EXERCISE INSTRUCTIONS:
Below are entries. Reproduce exactly the lines between the line holding "- [파이프라이닝](putting_together#파이프라이닝)" and the line holding "written in Python.", inclusive, and only those.

━━━

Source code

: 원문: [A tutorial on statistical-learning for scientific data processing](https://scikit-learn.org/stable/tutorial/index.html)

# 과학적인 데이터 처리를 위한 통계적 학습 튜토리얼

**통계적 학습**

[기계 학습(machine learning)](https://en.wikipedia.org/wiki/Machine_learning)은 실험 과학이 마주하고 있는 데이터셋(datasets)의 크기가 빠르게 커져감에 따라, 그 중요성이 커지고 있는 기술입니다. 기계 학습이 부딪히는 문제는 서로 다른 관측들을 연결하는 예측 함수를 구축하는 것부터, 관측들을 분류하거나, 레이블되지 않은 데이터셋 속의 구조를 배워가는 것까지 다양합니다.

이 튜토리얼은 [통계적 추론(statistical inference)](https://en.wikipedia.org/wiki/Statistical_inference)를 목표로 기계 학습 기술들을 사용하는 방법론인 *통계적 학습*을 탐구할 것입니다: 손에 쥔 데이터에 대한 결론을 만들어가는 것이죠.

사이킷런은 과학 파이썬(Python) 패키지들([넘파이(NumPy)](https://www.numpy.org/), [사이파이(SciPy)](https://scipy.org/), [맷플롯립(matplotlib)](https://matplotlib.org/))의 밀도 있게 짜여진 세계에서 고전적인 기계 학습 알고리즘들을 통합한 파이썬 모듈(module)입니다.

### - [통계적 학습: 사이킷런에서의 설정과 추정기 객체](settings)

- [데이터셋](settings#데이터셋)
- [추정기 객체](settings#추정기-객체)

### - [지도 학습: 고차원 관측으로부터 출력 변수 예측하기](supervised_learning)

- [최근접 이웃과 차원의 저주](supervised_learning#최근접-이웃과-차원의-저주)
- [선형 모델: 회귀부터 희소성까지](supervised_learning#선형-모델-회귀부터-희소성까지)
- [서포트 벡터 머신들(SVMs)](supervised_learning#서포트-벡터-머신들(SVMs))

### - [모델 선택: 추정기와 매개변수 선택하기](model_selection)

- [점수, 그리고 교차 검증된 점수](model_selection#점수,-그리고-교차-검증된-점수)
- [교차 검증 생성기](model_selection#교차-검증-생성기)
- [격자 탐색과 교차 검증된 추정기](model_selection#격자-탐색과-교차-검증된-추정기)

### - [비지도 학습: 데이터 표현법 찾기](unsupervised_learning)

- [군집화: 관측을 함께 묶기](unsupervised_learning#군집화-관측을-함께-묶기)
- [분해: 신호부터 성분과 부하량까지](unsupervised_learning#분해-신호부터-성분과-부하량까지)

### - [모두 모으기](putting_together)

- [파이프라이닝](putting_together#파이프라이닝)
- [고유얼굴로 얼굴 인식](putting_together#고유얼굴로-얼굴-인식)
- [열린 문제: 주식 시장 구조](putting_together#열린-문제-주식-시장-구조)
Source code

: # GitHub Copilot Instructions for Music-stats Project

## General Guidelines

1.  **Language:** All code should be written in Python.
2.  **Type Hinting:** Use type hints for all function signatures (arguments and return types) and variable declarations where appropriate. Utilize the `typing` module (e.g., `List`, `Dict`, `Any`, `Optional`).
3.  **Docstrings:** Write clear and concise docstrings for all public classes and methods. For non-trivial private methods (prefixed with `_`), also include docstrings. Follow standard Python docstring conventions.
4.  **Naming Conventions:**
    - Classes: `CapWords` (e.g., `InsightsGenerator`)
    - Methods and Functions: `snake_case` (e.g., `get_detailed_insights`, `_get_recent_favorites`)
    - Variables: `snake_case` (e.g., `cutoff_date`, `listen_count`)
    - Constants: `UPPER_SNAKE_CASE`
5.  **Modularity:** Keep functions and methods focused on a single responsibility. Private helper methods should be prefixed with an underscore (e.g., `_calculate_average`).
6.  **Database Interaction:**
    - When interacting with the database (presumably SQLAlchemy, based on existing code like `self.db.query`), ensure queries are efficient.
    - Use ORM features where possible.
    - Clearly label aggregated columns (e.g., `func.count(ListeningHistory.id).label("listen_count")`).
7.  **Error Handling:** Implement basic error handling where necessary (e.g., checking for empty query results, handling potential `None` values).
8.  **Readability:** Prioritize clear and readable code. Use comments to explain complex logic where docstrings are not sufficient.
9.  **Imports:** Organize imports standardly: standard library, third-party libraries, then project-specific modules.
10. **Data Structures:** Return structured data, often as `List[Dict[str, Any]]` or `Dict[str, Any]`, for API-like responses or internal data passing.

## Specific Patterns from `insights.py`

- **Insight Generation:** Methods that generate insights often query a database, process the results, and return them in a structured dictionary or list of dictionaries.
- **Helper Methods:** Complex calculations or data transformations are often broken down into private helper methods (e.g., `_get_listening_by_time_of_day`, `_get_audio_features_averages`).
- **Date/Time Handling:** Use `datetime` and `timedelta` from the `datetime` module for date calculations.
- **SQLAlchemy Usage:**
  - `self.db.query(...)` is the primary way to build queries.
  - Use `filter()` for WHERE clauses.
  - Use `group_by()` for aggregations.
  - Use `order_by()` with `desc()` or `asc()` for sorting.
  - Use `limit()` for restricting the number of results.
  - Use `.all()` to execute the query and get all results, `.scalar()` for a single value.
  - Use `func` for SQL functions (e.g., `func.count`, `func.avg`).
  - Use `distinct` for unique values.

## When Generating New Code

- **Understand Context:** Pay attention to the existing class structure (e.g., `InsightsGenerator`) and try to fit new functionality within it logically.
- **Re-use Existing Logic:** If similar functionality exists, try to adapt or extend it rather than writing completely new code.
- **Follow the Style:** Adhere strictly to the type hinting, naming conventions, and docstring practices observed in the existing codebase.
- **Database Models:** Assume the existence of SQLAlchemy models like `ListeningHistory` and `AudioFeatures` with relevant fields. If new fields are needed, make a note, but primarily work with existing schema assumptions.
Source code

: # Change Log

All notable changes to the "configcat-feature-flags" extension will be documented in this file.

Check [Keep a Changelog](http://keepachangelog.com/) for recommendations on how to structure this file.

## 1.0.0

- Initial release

━━━

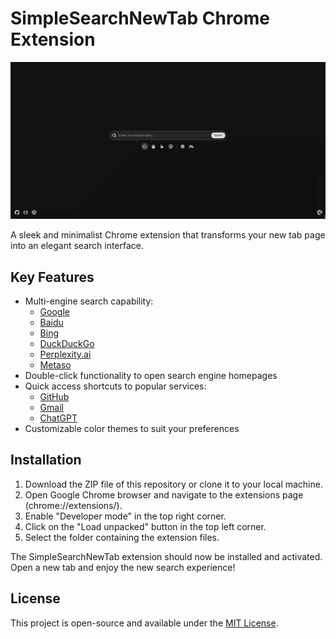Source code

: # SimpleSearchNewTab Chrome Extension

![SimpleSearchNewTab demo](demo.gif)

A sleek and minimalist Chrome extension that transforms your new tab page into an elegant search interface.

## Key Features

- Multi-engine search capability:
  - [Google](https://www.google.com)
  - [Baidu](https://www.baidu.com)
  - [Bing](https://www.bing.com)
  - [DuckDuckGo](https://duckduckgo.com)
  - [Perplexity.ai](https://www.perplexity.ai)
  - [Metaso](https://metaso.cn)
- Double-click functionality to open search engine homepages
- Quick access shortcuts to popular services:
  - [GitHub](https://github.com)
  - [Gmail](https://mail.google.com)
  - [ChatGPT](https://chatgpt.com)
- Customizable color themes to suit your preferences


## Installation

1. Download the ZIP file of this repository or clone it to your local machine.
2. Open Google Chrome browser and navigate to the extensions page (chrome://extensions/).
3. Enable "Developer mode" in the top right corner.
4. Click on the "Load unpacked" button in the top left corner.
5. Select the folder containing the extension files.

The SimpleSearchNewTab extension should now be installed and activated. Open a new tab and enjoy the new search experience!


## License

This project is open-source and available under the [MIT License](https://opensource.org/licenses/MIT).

━━━

TASK RESPONSE:
- [파이프라이닝](putting_together#파이프라이닝)
- [고유얼굴로 얼굴 인식](putting_together#고유얼굴로-얼굴-인식)
- [열린 문제: 주식 시장 구조](putting_together#열린-문제-주식-시장-구조)
Source code

: # GitHub Copilot Instructions for Music-stats Project

## General Guidelines

1.  **Language:** All code should be written in Python.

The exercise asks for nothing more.